■ Task brief
Copy exactly the stretch of data below from the line with "The Current Version" through the line with "- SVG stands", including both of those lines.

┌──

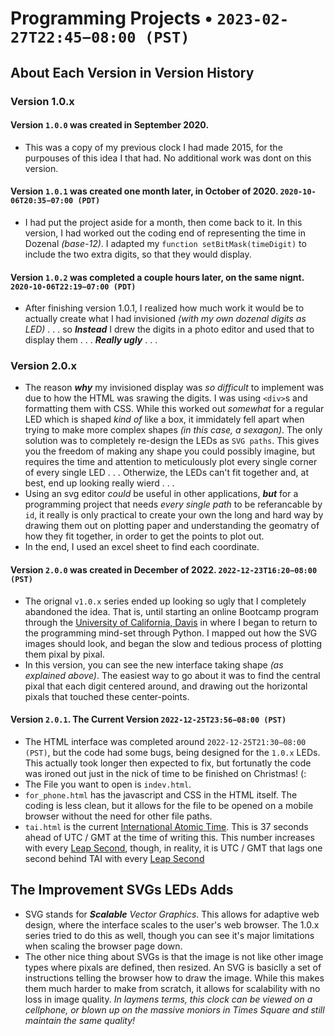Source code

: # Programming Projects • `2023-02-27T22:45−08:00 (PST)`
## About Each Version in Version History

### Version 1.0.x

#### Version `1.0.0` was created in September 2020. 
- This was a copy of my previous clock I had made 2015, for the purpouses of this idea I that had. No additional work was dont on this version.

#### Version `1.0.1` was created one month later, in October of 2020. `2020-10-06T20:35−07:00 (PDT)`
- I had put the project aside for a month, then come back to it. In this version, I had worked out the coding end of representing the time in Dozenal *(base-12)*. I adapted my `function setBitMask(timeDigit)` to include the two extra digits, so that they would display.

#### Version `1.0.2` was completed a couple hours later, on the same nignt. `2020-10-06T22:19−07:00 (PDT)`
- After finishing version 1.0.1, I realized how much work it would be to actually create what I had invisioned *(with my own dozenal digits as LED)* . . . so  ***Instead*** I drew the digits in a photo editor and used that to display them . . . ***Really ugly*** . . .

### Version 2.0.x
- The reason ***why*** my invisioned display was *so difficult* to implement was due to how the HTML was srawing the digits. I was using `<div>`s and formatting them with CSS. While this worked out *somewhat* for a regular LED which is shaped *kind of* like a box, it immidately fell apart when trying to make more complex shapes *(in this case, a sexagon)*.
The only solution was to completely re-design the LEDs as `SVG paths`. This gives you the freedom of making any shape you could possibly imagine, but requires the time and attention to meticulously plot every single corner of every single LED . . . Otherwize, the LEDs can't fit together and, at best, end up looking really wierd . . .
- Using an svg editor *could* be useful in other applications, ***but*** for a programming project that needs *every single path* to be referancable by `id`, it really is only practical to create your own the long and hard way by drawing them out on plotting paper and understanding the geomatry of how they fit together, in order to get the points to plot out. 
- In the end, I used an excel sheet to find each coordinate.

#### Version `2.0.0` was created in December of 2022. `2022-12-23T16:20−08:00 (PST)`
- The orignal `v1.0.x` series ended up looking so ugly that I completely abandoned the idea. That is, until starting an online Bootcamp program through the [University of California, Davis](https://www.ucdavis.edu/) in where I began to return to the programming mind-set through Python. I mapped out how the SVG images should look, and began the slow and tedious process of plotting them pixal by pixal.
- In this version, you can see the new interface taking shape *(as explained above)*. The easiest way to go about it was to find the central pixal that each digit centered around, and drawing out the horizontal pixals that touched these center-points.

#### Version `2.0.1`. The Current Version `2022-12-25T23:56−08:00 (PST)`
- The HTML interface was completed around `2022-12-25T21:30−08:00 (PST)`, but the code had some bugs, being designed for the `1.0.x` LEDs. This actually took longer then expected to fix, but fortunatly the code was ironed out just in the nick of time to be finished on Christmas! (:
- The File you want to open is `indev.html`. 
- `for_phone.html` has the javascript and CSS in the HTML itself. The coding is less clean, but it allows for the file to be opened on a mobile browser without the need for other file paths.
- `tai.html` is the current [International Atomic Time](https://www.timeanddate.com/time/international-atomic-time.html). This is 37 seconds ahead of UTC / GMT at the time of writing this. This number increases with every [Leap Second](https://www.timeanddate.com/time/leapseconds.html), though, in reality, it is UTC / GMT that lags one second behind TAI with every [Leap Second](https://www.timeanddate.com/news/astronomy/end-of-leap-seconds-2022)

## The Improvement SVGs LEDs Adds
- SVG stands for ***Scalable*** *Vector Graphics*. This allows for adaptive web design, where the interface scales to the user's web browser. The 1.0.x series tried to do this as well, though you can see it's major limitations when scaling the browser page down. 
- The other nice thing about SVGs is that the image is not like other image types where pixals are defined, then resized. An SVG is basiclly a set of instructions telling the browser how to draw the image. While this makes them much harder to make from scratch, it allows for scalability with no loss in image quality. *In laymens terms, this clock can be viewed on a cellphone, or blown up on the massive moniors in Times Square and still maintain the same quality!*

└──

■ Response to this task
#### Version `2.0.1`. The Current Version `2022-12-25T23:56−08:00 (PST)`
- The HTML interface was completed around `2022-12-25T21:30−08:00 (PST)`, but the code had some bugs, being designed for the `1.0.x` LEDs. This actually took longer then expected to fix, but fortunatly the code was ironed out just in the nick of time to be finished on Christmas! (:
- The File you want to open is `indev.html`. 
- `for_phone.html` has the javascript and CSS in the HTML itself. The coding is less clean, but it allows for the file to be opened on a mobile browser without the need for other file paths.
- `tai.html` is the current [International Atomic Time](https://www.timeanddate.com/time/international-atomic-time.html). This is 37 seconds ahead of UTC / GMT at the time of writing this. This number increases with every [Leap Second](https://www.timeanddate.com/time/leapseconds.html), though, in reality, it is UTC / GMT that lags one second behind TAI with every [Leap Second](https://www.timeanddate.com/news/astronomy/end-of-leap-seconds-2022)

## The Improvement SVGs LEDs Adds
- SVG stands for ***Scalable*** *Vector Graphics*. This allows for adaptive web design, where the interface scales to the user's web browser. The 1.0.x series tried to do this as well, though you can see it's major limitations when scaling the browser page down. 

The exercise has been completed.